§ Try it:
Verbatim, and with nothing else, reproduce the data below from its first line through the line containing "- Leverage Cert Manager to generate certificates".

§ Records for processing:

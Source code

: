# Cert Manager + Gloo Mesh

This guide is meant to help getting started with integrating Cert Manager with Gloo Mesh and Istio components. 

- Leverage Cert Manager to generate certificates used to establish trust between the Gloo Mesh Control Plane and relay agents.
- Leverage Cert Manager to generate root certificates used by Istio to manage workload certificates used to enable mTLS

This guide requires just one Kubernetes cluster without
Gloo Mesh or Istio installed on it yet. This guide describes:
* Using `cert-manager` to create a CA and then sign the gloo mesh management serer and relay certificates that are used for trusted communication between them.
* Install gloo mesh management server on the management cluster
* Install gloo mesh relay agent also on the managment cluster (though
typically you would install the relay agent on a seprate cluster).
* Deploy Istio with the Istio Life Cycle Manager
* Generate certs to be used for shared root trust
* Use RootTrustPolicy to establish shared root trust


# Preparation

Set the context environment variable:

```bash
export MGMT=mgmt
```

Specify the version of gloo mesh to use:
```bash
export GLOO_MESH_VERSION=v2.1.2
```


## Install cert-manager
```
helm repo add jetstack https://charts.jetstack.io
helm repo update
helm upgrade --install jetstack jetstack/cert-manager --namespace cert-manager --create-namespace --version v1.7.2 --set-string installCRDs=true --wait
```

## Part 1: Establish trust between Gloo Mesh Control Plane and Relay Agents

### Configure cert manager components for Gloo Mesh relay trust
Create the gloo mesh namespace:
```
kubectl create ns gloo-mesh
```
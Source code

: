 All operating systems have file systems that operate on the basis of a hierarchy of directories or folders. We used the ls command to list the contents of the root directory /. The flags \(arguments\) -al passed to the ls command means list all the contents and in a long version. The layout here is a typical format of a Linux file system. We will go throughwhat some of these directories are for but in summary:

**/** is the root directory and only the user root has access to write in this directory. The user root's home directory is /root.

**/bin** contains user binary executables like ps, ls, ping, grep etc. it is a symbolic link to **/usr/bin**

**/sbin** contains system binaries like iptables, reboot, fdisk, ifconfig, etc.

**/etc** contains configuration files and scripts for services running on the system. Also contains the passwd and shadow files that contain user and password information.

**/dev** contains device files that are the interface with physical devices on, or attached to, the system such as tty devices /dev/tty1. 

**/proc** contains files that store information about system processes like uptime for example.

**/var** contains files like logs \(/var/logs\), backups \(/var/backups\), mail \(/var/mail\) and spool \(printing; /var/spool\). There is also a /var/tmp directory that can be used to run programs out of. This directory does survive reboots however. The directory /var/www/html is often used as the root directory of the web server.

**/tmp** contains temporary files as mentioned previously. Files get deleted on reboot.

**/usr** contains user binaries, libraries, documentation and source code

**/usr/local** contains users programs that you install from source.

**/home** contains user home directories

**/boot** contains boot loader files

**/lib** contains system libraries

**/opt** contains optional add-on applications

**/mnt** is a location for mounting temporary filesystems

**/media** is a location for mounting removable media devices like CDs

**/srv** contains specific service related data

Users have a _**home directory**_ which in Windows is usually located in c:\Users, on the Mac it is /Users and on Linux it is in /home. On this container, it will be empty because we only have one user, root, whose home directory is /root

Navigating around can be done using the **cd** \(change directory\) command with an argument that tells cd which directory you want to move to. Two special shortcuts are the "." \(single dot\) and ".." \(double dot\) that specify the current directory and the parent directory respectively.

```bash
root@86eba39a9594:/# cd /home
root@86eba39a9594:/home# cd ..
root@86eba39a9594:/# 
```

§ Your response:
Source code

:# Cert Manager + Gloo Mesh

This guide is meant to help getting started with integrating Cert Manager with Gloo Mesh and Istio components. 

- Leverage Cert Manager to generate certificates used to establish trust between the Gloo Mesh Control Plane and relay agents.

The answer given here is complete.